The fact that we allow all debugging techniques to also work on release builds was a deliberate design decision - we consider it important that we should be able to debug and profile a running system in the field - and those will always be release builds. Even OSV developers would more often than not run, and debug, release builds, and avoid the slow debug builds. We recommend that you should also default to release builds, and only use a debug build on rare occasions.

Note that the debug and release builds do not differ in their inclusion or exclusion of debugging symbols (i.e., “debug” doesn’t correspond to gcc’s “-g” option). For both our build types, two binaries are produced - loader.elf which contains OSV compiled with full debugging information (line number information, local variable names, etc.), and loader-stripped.elf which is stripped from all this debugging information. The OSV image contains the stripped version, but the non-stripped version is used (as explained below) for debugging.

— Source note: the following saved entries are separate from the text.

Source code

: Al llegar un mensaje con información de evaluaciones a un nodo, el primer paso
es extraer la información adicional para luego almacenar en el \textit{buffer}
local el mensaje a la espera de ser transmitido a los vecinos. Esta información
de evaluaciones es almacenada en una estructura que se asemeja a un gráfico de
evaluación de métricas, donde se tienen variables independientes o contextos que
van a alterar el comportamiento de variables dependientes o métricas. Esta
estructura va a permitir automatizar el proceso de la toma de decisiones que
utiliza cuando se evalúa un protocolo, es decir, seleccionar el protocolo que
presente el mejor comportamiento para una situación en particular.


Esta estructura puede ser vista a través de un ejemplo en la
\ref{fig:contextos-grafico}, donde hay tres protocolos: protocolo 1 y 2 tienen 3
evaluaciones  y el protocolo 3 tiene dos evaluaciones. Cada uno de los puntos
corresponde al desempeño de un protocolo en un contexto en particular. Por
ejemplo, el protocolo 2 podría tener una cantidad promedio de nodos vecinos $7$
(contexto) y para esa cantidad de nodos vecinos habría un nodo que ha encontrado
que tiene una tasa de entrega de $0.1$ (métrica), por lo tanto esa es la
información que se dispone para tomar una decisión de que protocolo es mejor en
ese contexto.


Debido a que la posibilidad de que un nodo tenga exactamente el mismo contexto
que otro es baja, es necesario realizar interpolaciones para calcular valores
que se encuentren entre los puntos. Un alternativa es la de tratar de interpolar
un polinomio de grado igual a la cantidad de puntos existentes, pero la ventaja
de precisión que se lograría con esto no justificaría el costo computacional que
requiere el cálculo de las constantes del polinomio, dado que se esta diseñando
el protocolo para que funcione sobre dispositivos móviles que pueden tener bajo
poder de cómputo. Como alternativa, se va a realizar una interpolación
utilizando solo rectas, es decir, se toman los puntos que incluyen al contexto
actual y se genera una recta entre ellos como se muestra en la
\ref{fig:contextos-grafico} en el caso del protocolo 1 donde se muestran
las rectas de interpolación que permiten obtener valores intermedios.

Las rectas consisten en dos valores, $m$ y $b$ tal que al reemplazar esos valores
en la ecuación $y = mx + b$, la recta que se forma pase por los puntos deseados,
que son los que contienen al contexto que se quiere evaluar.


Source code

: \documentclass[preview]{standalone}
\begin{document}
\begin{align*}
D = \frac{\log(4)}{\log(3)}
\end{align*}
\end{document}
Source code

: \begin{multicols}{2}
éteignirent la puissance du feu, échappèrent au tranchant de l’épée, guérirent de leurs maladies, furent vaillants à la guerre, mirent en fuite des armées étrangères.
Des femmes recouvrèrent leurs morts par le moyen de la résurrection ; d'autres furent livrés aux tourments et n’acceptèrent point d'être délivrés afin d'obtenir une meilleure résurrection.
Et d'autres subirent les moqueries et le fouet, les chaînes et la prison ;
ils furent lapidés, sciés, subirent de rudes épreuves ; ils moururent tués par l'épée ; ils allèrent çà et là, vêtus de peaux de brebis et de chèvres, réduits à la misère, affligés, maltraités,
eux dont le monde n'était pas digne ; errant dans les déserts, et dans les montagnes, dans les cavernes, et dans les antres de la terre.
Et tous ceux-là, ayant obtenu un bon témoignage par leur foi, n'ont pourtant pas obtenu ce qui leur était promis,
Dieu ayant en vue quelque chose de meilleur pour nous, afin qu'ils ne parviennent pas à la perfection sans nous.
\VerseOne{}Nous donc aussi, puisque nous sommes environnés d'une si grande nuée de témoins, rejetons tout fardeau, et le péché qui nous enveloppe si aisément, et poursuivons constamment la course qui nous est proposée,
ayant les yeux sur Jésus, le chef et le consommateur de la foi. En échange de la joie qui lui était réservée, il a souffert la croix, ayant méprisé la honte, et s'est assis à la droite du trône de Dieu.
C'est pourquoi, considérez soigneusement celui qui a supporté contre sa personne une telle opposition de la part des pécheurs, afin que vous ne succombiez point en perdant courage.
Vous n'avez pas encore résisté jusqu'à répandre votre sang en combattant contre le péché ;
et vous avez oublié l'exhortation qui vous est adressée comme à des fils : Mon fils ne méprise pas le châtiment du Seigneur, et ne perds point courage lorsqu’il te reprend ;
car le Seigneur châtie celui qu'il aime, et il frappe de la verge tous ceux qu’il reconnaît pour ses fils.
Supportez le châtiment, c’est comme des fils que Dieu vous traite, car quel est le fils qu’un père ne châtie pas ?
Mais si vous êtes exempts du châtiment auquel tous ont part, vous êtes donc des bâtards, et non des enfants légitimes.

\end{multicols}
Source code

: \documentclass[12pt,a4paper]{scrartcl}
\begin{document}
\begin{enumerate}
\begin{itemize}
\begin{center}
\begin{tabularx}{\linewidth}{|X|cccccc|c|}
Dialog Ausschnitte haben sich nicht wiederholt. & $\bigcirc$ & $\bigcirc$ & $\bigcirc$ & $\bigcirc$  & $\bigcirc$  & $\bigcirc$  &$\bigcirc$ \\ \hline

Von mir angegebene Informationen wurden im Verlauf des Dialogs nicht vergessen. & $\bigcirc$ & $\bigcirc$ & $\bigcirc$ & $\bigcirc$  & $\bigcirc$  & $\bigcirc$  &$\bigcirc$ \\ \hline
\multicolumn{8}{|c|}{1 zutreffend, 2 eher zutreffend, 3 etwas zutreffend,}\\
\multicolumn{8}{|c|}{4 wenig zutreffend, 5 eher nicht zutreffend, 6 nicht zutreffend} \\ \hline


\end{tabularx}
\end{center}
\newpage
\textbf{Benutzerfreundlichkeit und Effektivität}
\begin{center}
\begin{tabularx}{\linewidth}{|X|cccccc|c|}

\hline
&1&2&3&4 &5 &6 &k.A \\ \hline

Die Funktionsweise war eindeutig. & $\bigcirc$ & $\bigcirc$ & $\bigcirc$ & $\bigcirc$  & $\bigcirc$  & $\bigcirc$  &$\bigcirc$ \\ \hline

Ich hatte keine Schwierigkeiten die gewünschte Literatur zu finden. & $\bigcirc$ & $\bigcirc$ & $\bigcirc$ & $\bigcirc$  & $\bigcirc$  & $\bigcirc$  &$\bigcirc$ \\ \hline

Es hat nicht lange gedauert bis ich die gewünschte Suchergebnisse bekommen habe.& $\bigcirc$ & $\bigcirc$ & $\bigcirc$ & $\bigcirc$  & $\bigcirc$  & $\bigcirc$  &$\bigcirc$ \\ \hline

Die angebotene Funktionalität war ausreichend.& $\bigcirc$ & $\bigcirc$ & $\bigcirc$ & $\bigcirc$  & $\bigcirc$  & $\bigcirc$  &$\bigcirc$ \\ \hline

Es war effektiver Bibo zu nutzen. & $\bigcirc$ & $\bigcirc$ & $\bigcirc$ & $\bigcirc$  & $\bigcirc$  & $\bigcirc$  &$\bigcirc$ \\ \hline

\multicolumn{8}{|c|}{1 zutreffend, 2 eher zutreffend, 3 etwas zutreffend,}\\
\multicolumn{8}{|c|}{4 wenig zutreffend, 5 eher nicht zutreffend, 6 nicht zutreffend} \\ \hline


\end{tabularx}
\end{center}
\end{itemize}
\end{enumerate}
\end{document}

To choose build mode, pass the “mode=debug” or “mode=release” option to “make” or "scripts/build". Release mode is the default, so “mode=release” can simply be omitted. For example, to clean the debug build, compile it, and finally run it, use:

scripts/build clean mode=debug
scripts/build -j4 mode=debug
scripts/run.py -d           # “-d” runs the debug build

A debug and release builds can coexist at the same time (their results are saved in separate directories - build/debug and build/release).

Debugging OSV with GDB

This section explains how to debug an OSV guest running under KVM on a Linux host, using the familiar gdb debugger.

Getting started with GDB

The script we use to run an OSV guest on a Linux host, scripts/run.py, asks qemu to enable a “gdb stub” on port 1234. Gdb knows how to connect to this stub and use it to inspect the program’s memory, registers, and so on, which allows debugging of the running OSV.

First build OSV (as explained above, either the “release” or “debug” build modes are fine for debugging), and then run it normally.

The OSV executable requests gdb to load the python script scripts/loader.py on startup. This is done via a debug_gdb_scripts section in the executable - see loader.cc for the assembly magic that does it.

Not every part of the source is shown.